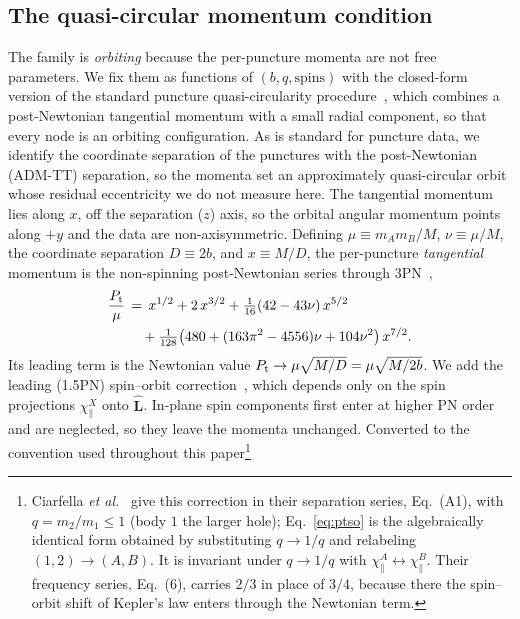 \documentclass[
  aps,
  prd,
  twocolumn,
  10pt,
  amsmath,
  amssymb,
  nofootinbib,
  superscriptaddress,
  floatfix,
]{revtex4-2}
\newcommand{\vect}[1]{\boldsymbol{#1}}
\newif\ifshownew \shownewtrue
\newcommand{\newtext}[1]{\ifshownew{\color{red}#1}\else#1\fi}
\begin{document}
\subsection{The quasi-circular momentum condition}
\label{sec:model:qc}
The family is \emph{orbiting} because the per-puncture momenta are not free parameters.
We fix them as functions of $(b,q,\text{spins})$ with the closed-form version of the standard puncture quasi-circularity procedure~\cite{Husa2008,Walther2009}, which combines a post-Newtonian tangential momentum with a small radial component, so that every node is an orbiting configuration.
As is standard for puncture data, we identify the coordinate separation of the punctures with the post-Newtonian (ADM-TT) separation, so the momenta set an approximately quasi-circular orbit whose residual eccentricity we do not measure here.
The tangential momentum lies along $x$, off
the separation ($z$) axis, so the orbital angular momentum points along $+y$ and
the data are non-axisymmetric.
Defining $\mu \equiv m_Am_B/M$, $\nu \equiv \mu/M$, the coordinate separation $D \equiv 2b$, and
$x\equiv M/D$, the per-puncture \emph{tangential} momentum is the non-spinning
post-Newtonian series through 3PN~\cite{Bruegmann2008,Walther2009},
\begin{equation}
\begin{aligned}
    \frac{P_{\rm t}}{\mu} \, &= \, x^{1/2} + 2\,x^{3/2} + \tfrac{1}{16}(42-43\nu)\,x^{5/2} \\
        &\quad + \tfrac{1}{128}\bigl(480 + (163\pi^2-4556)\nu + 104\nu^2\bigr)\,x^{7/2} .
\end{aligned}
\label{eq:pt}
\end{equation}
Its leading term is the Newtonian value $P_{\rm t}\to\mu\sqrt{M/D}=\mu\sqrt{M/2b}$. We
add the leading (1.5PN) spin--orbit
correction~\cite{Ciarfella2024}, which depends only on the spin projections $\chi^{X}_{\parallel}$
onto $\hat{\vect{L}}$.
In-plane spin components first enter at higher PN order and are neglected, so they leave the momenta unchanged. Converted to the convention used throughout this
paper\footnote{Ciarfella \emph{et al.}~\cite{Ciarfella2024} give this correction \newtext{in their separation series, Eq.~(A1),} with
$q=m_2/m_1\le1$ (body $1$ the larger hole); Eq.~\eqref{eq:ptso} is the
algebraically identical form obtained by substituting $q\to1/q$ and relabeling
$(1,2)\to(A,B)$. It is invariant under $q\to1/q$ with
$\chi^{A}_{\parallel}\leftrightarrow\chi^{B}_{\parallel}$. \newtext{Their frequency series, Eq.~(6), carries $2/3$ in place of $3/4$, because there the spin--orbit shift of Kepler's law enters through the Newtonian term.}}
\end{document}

## Your task
Could the entries be output exactly as written, but without their images?

## Finished task
 \documentclass[
  aps,
  prd,
  twocolumn,
  10pt,
  amsmath,
  amssymb,
  nofootinbib,
  superscriptaddress,
  floatfix,
]{revtex4-2}
\newcommand{\vect}[1]{\boldsymbol{#1}}
\newif\ifshownew \shownewtrue
\newcommand{\newtext}[1]{\ifshownew{\color{red}#1}\else#1\fi}
\begin{document}
\subsection{The quasi-circular momentum condition}
\label{sec:model:qc}
The family is \emph{orbiting} because the per-puncture momenta are not free parameters.
We fix them as functions of $(b,q,\text{spins})$ with the closed-form version of the standard puncture quasi-circularity procedure~\cite{Husa2008,Walther2009}, which combines a post-Newtonian tangential momentum with a small radial component, so that every node is an orbiting configuration.
As is standard for puncture data, we identify the coordinate separation of the punctures with the post-Newtonian (ADM-TT) separation, so the momenta set an approximately quasi-circular orbit whose residual eccentricity we do not measure here.
The tangential momentum lies along $x$, off
the separation ($z$) axis, so the orbital angular momentum points along $+y$ and
the data are non-axisymmetric.
Defining $\mu \equiv m_Am_B/M$, $\nu \equiv \mu/M$, the coordinate separation $D \equiv 2b$, and
$x\equiv M/D$, the per-puncture \emph{tangential} momentum is the non-spinning
post-Newtonian series through 3PN~\cite{Bruegmann2008,Walther2009},
\begin{equation}
\begin{aligned}
    \frac{P_{\rm t}}{\mu} \, &= \, x^{1/2} + 2\,x^{3/2} + \tfrac{1}{16}(42-43\nu)\,x^{5/2} \\
        &\quad + \tfrac{1}{128}\bigl(480 + (163\pi^2-4556)\nu + 104\nu^2\bigr)\,x^{7/2} .
\end{aligned}
\label{eq:pt}
\end{equation}
Its leading term is the Newtonian value $P_{\rm t}\to\mu\sqrt{M/D}=\mu\sqrt{M/2b}$. We
add the leading (1.5PN) spin--orbit
correction~\cite{Ciarfella2024}, which depends only on the spin projections $\chi^{X}_{\parallel}$
onto $\hat{\vect{L}}$.
In-plane spin components first enter at higher PN order and are neglected, so they leave the momenta unchanged. Converted to the convention used throughout this
paper\footnote{Ciarfella \emph{et al.}~\cite{Ciarfella2024} give this correction \newtext{in their separation series, Eq.~(A1),} with
$q=m_2/m_1\le1$ (body $1$ the larger hole); Eq.~\eqref{eq:ptso} is the
algebraically identical form obtained by substituting $q\to1/q$ and relabeling
$(1,2)\to(A,B)$. It is invariant under $q\to1/q$ with
$\chi^{A}_{\parallel}\leftrightarrow\chi^{B}_{\parallel}$. \newtext{Their frequency series, Eq.~(6), carries $2/3$ in place of $3/4$, because there the spin--orbit shift of Kepler's law enters through the Newtonian term.}}
\end{document}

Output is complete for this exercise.